今夜23:15、1月の米鉱工業生産指数が発表される。コンセンサスは前月比+0.2%。先月のISM製造業が52.6とサプライズの強さを見せた後だけに、ここでの数字が「本物」かどうかが焦点になりそうだ。
>>1
ISMの新規受注(57.1)と生産指数(55.9)の急改善を考慮すれば、今回の+0.2%という予想は極めて保守的と言わざるを得ない。個人的には+0.4%〜0.5%程度の上振れをメインシナリオに置いている。2025年の政府閉鎖に伴う統計のノイズが完全に払拭された最初の指標になるだろう。
>>2
政府閉鎖の影響は確かに大きいですね。昨年末から「OBBBA(One Big Beautiful Bill Act)」の減税効果が製造業の設備投資をプッシュしているのも見逃せません。ただ、対中関税の第2弾が1月から発動している影響はどう出ると見ていますか?
>>3
関税の影響は製造コストを押し上げるが、一方で『駆け込み生産』的な動きが1月の数値に出る可能性はある。
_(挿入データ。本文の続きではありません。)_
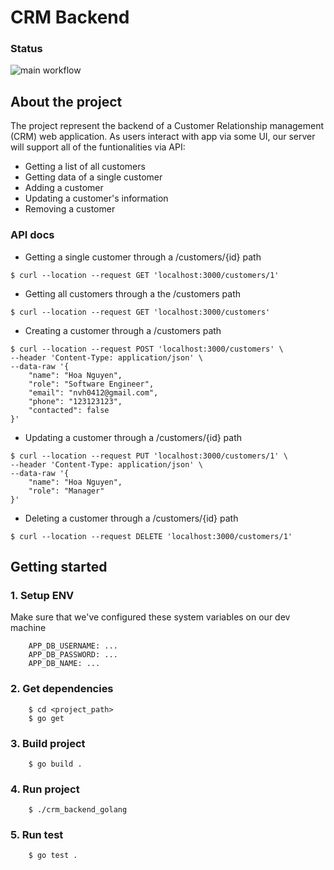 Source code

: <!-- END doctoc generated TOC please keep comment here to allow auto update -->

# CRM Backend

### Status

![main workflow](https://github.com/nvh0412/crm_backend_golang/actions/workflows/go.yml/badge.svg)

## About the project

The project represent the backend of a Customer Relationship management (CRM) web application. As users interact with app via some UI, our server will support all of the funtionalities via API:

- Getting a list of all customers
- Getting data of a single customer
- Adding a customer
- Updating a customer's information
- Removing a customer

### API docs

- Getting a single customer through a /customers/{id} path
```
$ curl --location --request GET 'localhost:3000/customers/1'
```

- Getting all customers through a the /customers path
```
$ curl --location --request GET 'localhost:3000/customers'
```

- Creating a customer through a /customers path
```
$ curl --location --request POST 'localhost:3000/customers' \
--header 'Content-Type: application/json' \
--data-raw '{
    "name": "Hoa Nguyen",
    "role": "Software Engineer",
    "email": "nvh0412@gmail.com",
    "phone": "123123123",
    "contacted": false
}'
```

- Updating a customer through a /customers/{id} path
```
$ curl --location --request PUT 'localhost:3000/customers/1' \
--header 'Content-Type: application/json' \
--data-raw '{
    "name": "Hoa Nguyen",
    "role": "Manager"
}'
```

- Deleting a customer through a /customers/{id} path
```
$ curl --location --request DELETE 'localhost:3000/customers/1'
```

## Getting started

### 1. Setup ENV

Make sure that we've configured these system variables on our dev machine
```
    APP_DB_USERNAME: ...
    APP_DB_PASSWORD: ...
    APP_DB_NAME: ...
```

### 2. Get dependencies

```
    $ cd <project_path>
    $ go get
```

### 3. Build project

```
    $ go build .
```

### 4. Run project

```
    $ ./crm_backend_golang
```

### 5. Run test

```
    $ go test .
```



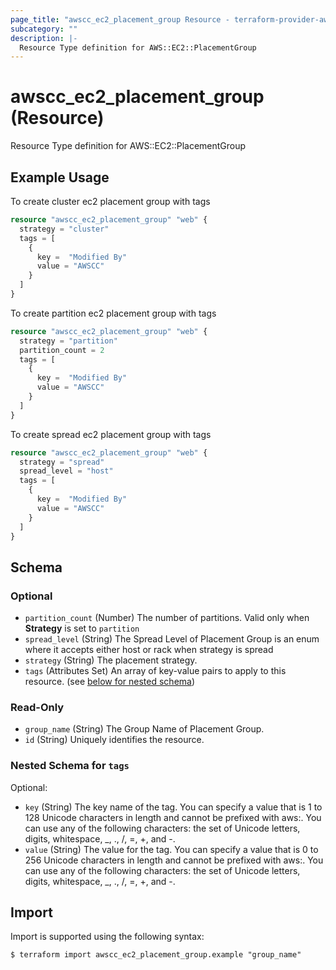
 ```yaml
---
page_title: "awscc_ec2_placement_group Resource - terraform-provider-awscc"
subcategory: ""
description: |-
  Resource Type definition for AWS::EC2::PlacementGroup
---
```


# awscc_ec2_placement_group (Resource)

Resource Type definition for AWS::EC2::PlacementGroup

## Example Usage

To create cluster ec2 placement group with tags
```terraform
resource "awscc_ec2_placement_group" "web" {
  strategy = "cluster"
  tags = [
    {
      key =  "Modified By"
      value = "AWSCC"
    }
  ]
}
```

To create partition ec2 placement group with tags
```terraform
resource "awscc_ec2_placement_group" "web" {
  strategy = "partition"
  partition_count = 2
  tags = [
    {
      key =  "Modified By"
      value = "AWSCC"
    }
  ]
}
```

To create spread ec2 placement group with tags
```terraform
resource "awscc_ec2_placement_group" "web" {
  strategy = "spread"
  spread_level = "host"
  tags = [
    {
      key =  "Modified By"
      value = "AWSCC"
    }
  ]
}
```

<!-- schema generated by tfplugindocs -->
## Schema

### Optional

- `partition_count` (Number) The number of partitions. Valid only when **Strategy** is set to `partition`
- `spread_level` (String) The Spread Level of Placement Group is an enum where it accepts either host or rack when strategy is spread
- `strategy` (String) The placement strategy.
- `tags` (Attributes Set) An array of key-value pairs to apply to this resource. (see [below for nested schema](#nestedatt--tags))

### Read-Only

- `group_name` (String) The Group Name of Placement Group.
- `id` (String) Uniquely identifies the resource.

<a id="nestedatt--tags"></a>
### Nested Schema for `tags`

Optional:

- `key` (String) The key name of the tag. You can specify a value that is 1 to 128 Unicode characters in length and cannot be prefixed with aws:. You can use any of the following characters: the set of Unicode letters, digits, whitespace, _, ., /, =, +, and -.
- `value` (String) The value for the tag. You can specify a value that is 0 to 256 Unicode characters in length and cannot be prefixed with aws:. You can use any of the following characters: the set of Unicode letters, digits, whitespace, _, ., /, =, +, and -.

## Import

Import is supported using the following syntax:

```shell
$ terraform import awscc_ec2_placement_group.example "group_name"
```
特に半導体やEV関連の国内生産シフトは加速しているから、指数全体としてはプラス寄りに作用するはずだ。
>>4
為替への影響が気になりますね。現在142円台前半でレンジだが、上振れならDXY底打ちからのドル円144円トライか。逆に予想通りなら、FRBの年内追加利下げ期待が再燃してドル売りになりそうだが。
>>5
市場はすでに『ソフトランディング後の再加速』を織り込み始めている。パウエル議長が昨年末のFOMCで述べた『リスク管理としての利下げ』が効きすぎている感すらある。債券市場の利回り上昇をどこまで許容できるかが焦点だが、今日の数字が強ければ10年債利回り4.4%台定着は避けられないだろう。
>>6
でも、まだ労働市場の冷え込みが続いてるし、鉱工業生産だけ強くてもFRBは利上げなんてしないでしょ?
>>7
利上げの話は誰もしていない。議論の的は『利下げサイクルの停止』もしくは『ターミナルレートの引き上げ』だ。ISMの価格指数が59まで上昇している中、供給サイドの回復が追いつかなければインフレ再燃の懸念が出る。そうなれば株式市場(S&P500)の7000到達は遠のくかもしれない。
>>1
欧州勢としては米国の製造業復活は羨ましい限りだが、昨今のリショアリング(生産回帰)の影響でドイツの輸出は壊滅的だ。米国の鉱工業生産が強いということは、欧州からの資本流出が続くことを意味する。
>>9
まさにOBBBAによる『米国一人勝ち』の様相ですね。設備稼働率も前回の76.3%から改善が見込まれますが、78%を超えてくると設備投資がさらに加速する循環に入ります。
>>4
関税の影響は過小評価されていると思う。1月の中国向け輸出は急減しており、一部の重工業メーカーは在庫積み増しを停止している。サプライズの上振れを確信するのは時期尚早ではないか?
>>11
確かに中国経済の減速は懸念材料だが、米国内の自律的回復力が勝っているのが今のフェーズだ。自動車部門の生産が12月のストライキ反動で大幅に伸びているのは確実視されている。
>>12
核心を突けば、今回の指標は『インフレなき成長』の証明になるかどうかだ。鉱工業生産が増加しながら価格指数が安定すれば、最高のシナリオ。しかし、エネルギー価格の反転(原油62ドル台から上昇気味)がコストプッシュになれば、話は別だ。
>>13
今のところ市場のポジションはドル・ロングに傾斜しているように見える。23:15に+0.2%だった場合は、失望のドル売りが走りそうですね。傍観が正解か。
>>14
私は逆にゴールドをロングしている。実質金利が高止まりしても、地政学リスクと米財政赤字の拡大(GDP比6.8%)を考えれば、逃避資金は金に向かう。指標の結果に関わらずだ。
>>1
結論として、+0.3%以上の数字が出ればドルの買い戻し、+0.1%以下なら円安の巻き戻し加速という見方で良さそうか。有識者の皆さん、今日の『ポジション持ち越し』の是非は?
>>16
今の市場はマクロの転換点にある。強気指標が続けばFRBのタカ派化を懸念して株が下がる『Bad is Good』の再来もあり得る。私は23:15の瞬間はフラットにし、トレンドを確認してから追随するのが最も賢明な投資判断だと確信している。
>>17
「今は動くべきではない、トレンドを確認してから乗るのが最も賢明だ」というふうに思っている人は多そうだな。